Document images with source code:
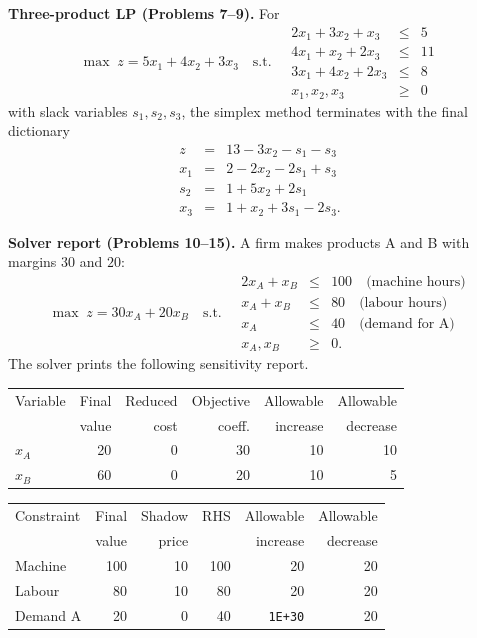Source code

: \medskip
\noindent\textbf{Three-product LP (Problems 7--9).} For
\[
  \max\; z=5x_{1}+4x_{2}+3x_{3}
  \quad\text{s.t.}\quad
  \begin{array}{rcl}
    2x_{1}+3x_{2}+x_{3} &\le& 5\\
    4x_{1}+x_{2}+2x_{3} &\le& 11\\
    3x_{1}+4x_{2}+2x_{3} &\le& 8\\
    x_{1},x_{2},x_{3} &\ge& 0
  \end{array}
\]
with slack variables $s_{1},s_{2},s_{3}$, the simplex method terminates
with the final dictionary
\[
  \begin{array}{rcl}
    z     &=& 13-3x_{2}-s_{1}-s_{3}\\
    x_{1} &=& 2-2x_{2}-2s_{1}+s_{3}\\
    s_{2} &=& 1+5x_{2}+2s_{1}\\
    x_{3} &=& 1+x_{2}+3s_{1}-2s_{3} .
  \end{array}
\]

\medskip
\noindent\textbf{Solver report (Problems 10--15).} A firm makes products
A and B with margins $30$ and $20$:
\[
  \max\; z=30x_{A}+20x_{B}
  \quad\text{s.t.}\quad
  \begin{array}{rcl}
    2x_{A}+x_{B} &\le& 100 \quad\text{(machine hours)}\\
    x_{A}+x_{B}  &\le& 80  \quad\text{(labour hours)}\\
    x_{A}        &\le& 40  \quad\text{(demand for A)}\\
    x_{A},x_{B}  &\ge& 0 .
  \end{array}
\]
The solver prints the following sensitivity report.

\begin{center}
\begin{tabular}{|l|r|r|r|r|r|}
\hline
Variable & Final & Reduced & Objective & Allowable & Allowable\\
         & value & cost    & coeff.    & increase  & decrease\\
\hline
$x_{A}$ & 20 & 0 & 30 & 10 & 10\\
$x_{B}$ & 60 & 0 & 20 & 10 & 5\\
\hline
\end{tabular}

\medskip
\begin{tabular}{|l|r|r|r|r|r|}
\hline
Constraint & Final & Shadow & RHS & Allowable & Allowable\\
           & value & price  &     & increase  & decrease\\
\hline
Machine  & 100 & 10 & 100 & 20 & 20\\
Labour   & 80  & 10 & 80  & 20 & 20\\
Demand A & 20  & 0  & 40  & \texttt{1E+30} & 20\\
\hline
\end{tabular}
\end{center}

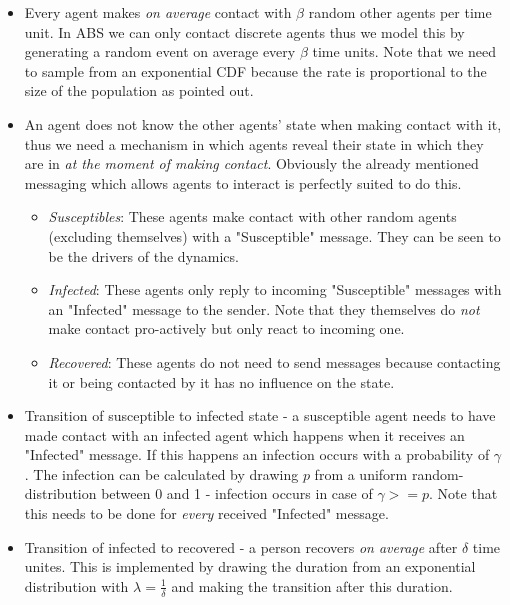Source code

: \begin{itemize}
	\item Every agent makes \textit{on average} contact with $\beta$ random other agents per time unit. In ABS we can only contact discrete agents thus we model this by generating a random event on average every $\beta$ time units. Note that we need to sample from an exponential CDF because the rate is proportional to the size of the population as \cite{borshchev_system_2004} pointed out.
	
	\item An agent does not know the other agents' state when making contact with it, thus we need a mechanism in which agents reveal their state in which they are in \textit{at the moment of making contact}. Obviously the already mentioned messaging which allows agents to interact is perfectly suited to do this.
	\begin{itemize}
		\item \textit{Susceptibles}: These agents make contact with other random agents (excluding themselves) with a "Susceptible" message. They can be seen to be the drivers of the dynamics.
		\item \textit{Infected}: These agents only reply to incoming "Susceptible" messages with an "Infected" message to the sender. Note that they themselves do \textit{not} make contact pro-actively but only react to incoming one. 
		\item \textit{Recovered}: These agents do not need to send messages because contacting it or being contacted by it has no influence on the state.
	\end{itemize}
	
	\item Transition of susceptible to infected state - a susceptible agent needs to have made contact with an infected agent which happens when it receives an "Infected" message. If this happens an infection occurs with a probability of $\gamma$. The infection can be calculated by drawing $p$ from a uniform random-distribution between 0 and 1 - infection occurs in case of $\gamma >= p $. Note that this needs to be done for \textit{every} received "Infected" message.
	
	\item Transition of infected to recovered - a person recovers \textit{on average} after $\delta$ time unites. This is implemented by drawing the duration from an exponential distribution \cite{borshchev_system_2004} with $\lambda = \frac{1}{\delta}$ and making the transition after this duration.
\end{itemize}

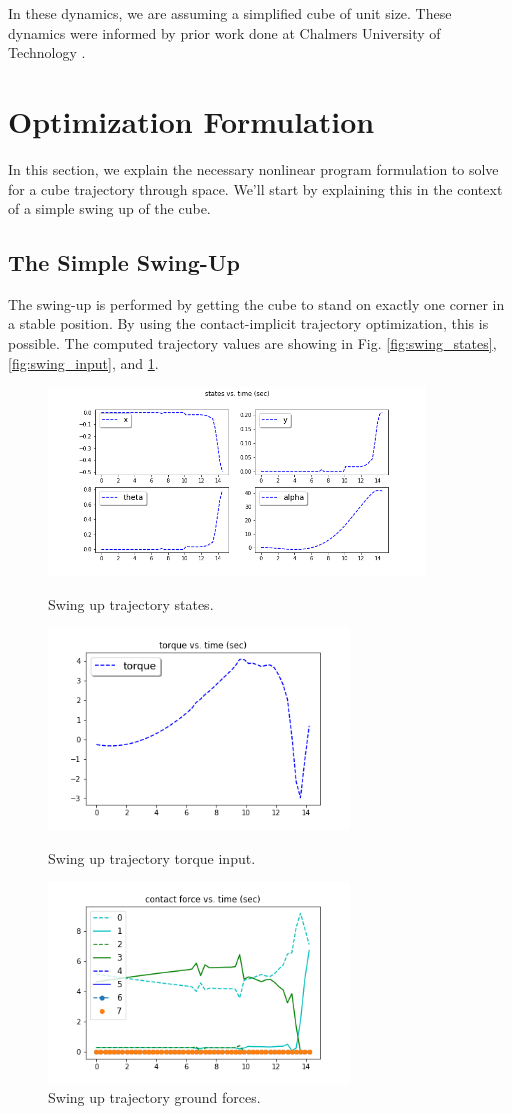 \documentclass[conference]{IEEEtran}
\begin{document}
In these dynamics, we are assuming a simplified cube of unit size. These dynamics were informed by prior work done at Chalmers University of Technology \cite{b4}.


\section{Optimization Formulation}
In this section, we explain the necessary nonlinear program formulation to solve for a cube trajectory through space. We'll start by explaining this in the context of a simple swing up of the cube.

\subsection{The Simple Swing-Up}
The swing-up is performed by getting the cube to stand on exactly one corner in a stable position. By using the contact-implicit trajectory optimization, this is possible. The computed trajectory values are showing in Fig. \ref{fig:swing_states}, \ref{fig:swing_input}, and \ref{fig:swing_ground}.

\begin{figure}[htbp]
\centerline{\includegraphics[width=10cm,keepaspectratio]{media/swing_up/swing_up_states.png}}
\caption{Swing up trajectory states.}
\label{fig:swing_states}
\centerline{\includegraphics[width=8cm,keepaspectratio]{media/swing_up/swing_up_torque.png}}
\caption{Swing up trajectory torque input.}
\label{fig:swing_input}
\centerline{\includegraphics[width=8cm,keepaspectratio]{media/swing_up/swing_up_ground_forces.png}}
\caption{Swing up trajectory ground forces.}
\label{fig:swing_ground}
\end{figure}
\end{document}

**The task:** Wherever "Problems" appears in a line of the entries, copy that line.

**Exercise output:**
\noindent\textbf{Three-product LP (Problems 7--9).} For
\noindent\textbf{Solver report (Problems 10--15).} A firm makes products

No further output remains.